With the second week on Samsø in full swing, I’ve been increasingly curious about what set their unprecedented energy program in motion.

Soren has been excellent at really unpacking the social aspects at play and his own role. Coupled with talks I’ve had with several  islanders, I’m beginning to get a clearer picture of what the motivators were in the community, from the top to bottom.

The picture that I’m left with is much more than a community just  embracing new technology on a whim, or because it felt an obligation to do so.

For instance, how big of a factor really did climate change play as a motivator amidst all of this community innovation? Among certain circles, I think people sometimes like to feel that this can be a societal motivator, but it seems to me here that it did not play such a major role in winning over the “masses,” so to speak.

Without a doubt, some of the most important and influential characters in the whole process have a deep concern for it, and it also perhaps had a role in the Danish policy making that created the “energy island” incentive. But when it comes to the individual farmers and residents that really make up this community, it seems from what I’ve gathered that it had little to no role at all.

Rather, it was sheer pragmatism that won the day, as well as Soren’s charming ability (who couldn’t like him? I can’t imagine the person) to placate even the most recalcitrant community members by showing them directly what they stood to gain.

In other words, even in Denmark in the 21st century, an eight-year payback on a very trustworthy investment still gains more leverage than the threat of melting ice caps.

This might sound cynical, but I actually don’t find it  bothersome in the least.

On the contrary, it tells me that if a few people with a vision are spread few and far between to set things into motion — even in the intellectual dredges of the United States change where creationism reigns — transitioning to renewables still might be enacted by sound capitalist logic, delivered well and personably.

There is one piece of this that is undeniably crucial, however, and that is the local, small-scale manner in which it was executed.

To be frank, if Samsø didn’t fund a large portion of this project from the bottom up, it wouldn’t be all that interesting. The fact that the people and the municipality actually own so many turbines and solar panels, and have also installed district biomass heating for themselves, is what is most worth replicating elsewhere, in my opinion.

Though they are still tied to the grid — and forced to buy back their own electricity at a five-fold rate, I might add — their financial self-sufficiency throughout this process is for me the takeaway message: That transitioning to renewables can simultaneously herald an era where distant  international energy companies don’t hold as much control over our day-to-day lives.

Luke Greco is a third-year student from North Haven, Conn. “I have a background in the visual arts, but I have become interested in sustainable energy and design in the hopes of channeling my creative interests into something that will be of service to people on a larger scale in the years to come.
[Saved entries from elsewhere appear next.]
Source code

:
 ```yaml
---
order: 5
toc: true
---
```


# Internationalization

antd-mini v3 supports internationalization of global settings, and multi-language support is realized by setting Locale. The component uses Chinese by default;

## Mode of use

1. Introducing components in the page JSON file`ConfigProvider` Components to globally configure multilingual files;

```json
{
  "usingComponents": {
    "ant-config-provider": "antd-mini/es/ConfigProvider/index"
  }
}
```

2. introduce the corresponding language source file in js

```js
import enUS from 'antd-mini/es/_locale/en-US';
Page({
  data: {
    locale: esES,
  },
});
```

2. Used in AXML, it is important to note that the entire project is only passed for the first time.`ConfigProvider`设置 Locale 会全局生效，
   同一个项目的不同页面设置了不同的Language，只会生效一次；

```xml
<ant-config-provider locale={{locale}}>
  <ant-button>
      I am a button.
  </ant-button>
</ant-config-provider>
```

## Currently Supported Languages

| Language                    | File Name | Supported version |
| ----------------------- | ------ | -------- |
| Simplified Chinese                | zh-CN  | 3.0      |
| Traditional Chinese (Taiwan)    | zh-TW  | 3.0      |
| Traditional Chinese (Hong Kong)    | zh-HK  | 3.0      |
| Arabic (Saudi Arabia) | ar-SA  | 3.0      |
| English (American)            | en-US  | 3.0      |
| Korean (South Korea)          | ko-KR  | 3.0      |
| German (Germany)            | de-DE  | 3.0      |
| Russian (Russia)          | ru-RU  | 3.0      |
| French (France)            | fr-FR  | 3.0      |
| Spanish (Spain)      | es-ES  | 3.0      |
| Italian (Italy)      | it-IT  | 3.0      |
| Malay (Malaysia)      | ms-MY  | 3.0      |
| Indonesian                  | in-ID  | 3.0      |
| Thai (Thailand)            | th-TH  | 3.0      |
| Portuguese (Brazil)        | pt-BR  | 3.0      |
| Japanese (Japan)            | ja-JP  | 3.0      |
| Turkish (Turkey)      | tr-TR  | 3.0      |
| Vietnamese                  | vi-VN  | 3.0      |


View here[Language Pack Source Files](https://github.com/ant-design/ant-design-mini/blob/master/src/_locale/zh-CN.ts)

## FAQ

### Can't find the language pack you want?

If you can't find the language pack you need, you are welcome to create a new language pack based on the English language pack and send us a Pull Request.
I am keenly interested in learning more about not just the individual generators of renewable energy, but overall sustainable design and building principles and methods, which use more natural or recycled materials and require less energy input from the start. Also of particular interest to me with this course is exploring the ways in which a community enacts the necessary measures to set up energy sustainable infrastructures, and all of the things that have or haven’t worked in the process.”